Yunus’un (ks) Gözüyle – Ali Ramazan Dinç Efendi
Yûnus Emre’den bahsetmek için Yûnus’ça konuşmak lâzım. Deli gönül ve çağlayan su olmak gerek.
“Taştın yine deli gönül
Sular gibi çağlar mısın?
Aktın yine kanlı yaşım
Yollarımı bağlar mısın?”
Yûnus Emre, İslâm’ın bütün esaslarını takvâ boyutunda yaşamanın adıdır. Elli dört farzın en önemli maddelerinden biri olan cihâdın en güzel târifidir. “Küçük cihaddan büyük cihâda döndük” buyuran Aleyhissalât-ü Vesselâm Efendimiz’in kastettiği nefisle cihâdı onda görürüz. Gönlünün kilidi Tapduk Emre’de olan Yûnus, nefse diz çöktürmeyi başarmıştır.

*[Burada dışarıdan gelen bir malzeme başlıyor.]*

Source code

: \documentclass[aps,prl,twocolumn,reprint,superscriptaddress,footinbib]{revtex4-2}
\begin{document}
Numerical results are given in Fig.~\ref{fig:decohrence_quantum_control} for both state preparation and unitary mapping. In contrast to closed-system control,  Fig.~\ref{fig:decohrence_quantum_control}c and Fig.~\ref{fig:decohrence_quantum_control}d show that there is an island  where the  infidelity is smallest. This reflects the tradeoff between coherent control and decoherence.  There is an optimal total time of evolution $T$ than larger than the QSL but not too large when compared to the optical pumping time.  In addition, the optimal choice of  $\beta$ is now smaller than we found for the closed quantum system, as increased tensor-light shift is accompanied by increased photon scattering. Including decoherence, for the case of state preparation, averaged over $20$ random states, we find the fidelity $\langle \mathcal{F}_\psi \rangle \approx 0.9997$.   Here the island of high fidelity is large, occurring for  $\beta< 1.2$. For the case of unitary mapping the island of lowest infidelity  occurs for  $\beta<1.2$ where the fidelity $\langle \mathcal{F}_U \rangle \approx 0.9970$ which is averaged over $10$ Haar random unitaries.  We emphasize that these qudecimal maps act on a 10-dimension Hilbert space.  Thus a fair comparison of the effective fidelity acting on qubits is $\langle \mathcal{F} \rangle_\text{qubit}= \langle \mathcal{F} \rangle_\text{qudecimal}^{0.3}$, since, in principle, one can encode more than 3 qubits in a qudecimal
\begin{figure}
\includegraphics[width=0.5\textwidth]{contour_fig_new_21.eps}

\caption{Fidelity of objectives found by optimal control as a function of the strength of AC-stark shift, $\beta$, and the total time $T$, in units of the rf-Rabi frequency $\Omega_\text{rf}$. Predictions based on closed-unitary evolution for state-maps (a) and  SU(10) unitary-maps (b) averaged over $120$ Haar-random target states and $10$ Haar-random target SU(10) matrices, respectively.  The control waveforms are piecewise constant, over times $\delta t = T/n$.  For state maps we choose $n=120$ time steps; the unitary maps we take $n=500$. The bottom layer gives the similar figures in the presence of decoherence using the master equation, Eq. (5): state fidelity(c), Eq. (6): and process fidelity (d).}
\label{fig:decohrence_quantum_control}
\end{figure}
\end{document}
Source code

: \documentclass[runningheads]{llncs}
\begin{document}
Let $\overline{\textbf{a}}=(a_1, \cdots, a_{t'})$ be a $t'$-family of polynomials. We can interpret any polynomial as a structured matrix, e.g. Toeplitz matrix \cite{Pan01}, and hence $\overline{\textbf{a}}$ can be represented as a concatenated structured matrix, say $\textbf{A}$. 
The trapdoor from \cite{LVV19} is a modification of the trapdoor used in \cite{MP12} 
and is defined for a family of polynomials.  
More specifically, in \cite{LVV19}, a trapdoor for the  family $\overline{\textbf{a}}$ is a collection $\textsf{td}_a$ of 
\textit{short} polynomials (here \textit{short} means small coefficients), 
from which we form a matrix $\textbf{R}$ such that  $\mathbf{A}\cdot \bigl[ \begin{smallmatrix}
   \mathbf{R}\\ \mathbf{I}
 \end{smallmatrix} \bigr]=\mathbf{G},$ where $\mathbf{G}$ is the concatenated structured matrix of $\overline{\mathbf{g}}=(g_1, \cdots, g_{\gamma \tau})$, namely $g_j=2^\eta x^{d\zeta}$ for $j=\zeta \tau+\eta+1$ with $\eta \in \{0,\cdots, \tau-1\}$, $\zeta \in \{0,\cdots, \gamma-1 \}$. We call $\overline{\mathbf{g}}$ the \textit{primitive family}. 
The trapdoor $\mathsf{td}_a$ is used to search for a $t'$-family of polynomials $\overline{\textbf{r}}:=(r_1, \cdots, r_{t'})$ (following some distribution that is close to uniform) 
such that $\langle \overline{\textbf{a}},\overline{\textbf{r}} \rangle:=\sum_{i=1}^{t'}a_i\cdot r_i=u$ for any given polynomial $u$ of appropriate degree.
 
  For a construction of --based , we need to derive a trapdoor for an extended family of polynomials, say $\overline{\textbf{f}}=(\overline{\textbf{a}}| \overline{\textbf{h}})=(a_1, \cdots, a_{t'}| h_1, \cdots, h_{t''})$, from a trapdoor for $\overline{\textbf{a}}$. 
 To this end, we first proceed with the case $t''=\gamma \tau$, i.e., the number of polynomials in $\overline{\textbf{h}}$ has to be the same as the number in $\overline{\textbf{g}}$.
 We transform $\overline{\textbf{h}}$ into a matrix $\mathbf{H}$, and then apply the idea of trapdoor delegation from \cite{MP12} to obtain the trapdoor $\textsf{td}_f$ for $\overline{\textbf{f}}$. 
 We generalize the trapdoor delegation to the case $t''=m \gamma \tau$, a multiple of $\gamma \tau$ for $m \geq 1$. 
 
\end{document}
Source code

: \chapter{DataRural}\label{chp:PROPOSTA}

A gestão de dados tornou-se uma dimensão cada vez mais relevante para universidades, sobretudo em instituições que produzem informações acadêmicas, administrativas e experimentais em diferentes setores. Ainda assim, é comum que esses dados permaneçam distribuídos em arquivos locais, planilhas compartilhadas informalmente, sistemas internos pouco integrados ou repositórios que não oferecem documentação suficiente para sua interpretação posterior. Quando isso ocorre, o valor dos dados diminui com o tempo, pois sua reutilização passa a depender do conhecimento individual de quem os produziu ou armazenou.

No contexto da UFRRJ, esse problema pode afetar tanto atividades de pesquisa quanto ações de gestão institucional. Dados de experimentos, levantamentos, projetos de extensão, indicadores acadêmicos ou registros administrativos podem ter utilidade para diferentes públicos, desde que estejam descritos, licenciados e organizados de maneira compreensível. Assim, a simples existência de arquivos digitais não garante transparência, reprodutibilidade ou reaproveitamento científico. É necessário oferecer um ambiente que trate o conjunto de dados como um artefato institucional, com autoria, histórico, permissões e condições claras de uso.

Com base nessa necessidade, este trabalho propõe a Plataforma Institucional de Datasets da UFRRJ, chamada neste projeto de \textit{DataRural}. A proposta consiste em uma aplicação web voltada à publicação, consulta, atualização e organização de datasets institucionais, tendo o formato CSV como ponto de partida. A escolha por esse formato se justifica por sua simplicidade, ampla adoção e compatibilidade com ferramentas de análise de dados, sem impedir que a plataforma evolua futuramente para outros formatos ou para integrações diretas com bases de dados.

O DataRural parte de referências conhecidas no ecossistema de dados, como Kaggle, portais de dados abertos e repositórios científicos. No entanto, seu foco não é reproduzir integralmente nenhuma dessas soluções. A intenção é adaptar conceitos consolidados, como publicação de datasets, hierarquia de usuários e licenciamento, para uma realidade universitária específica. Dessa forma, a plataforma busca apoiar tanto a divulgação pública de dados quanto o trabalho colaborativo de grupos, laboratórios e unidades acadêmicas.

“Tapduğun tapusunda, kul olduk kapısında,
Yûnus miskin çiğ idik, piştik elhamdülillah.”
Kırk yedi yıl hizmetten sonra kovulup tekrar o kapıya dönmesi, er kişinin kârıdır.
Bâyezid-i Bestâmi (ks) huzûruna gelen bir dervişe, şeyhinin sözlerinden nakletmesini ister. İşittiği sözlere göre değerini tesbit eder şeyhin. Yûnus Emre, Hakk Teâlâ’ya vuslatın yolunu bakın hangi aşamalardan geçmeye bağlar, dünyâ sevgisi, riyâset, başlık arzusu ve şehevî duygulardan kurtulmanın reçetesini verir:
“Severim ben seni candan içeri
Yolum vardır bu erkândan içeri
Şerîat, tarîkat yoldur varana
Hakîkat, ma’rifet andan içeri”
Dînî emirlerin zâhiren yapılışını Şerîat, bâtın kısımlarını da Tarîkat, mâsivâyı terk etme anlamına Ma’rifet, Hakk Teâlâ’ya tam yöneliş olarak hakîkat’i şiir kalıplarında, bülbülün şakıması gibi anlatır. Bir medrese hocasının ciltler dolusu kitaplarla anlattığını bir dörtlükte verir. Yirmi altı bin beyitlik dîvânı yazan Mevlânâ (ks) “Yûnus’un şu beytini duysam yazmazdım” der bir rivâyette:
“Ete kemiğe büründüm
Yûnus diye göründüm.”
Yûnus, dünyâ ve onun içindekilerin yok olup, Zât-ı İlâhiyye’nin kalacağını belirtir. Dünyevîleşmeyi değil, uhrevîleşmeyi tavsiye eder. Daha da öte geçerek, “Ehlüllah, Hakk ehli olun” der.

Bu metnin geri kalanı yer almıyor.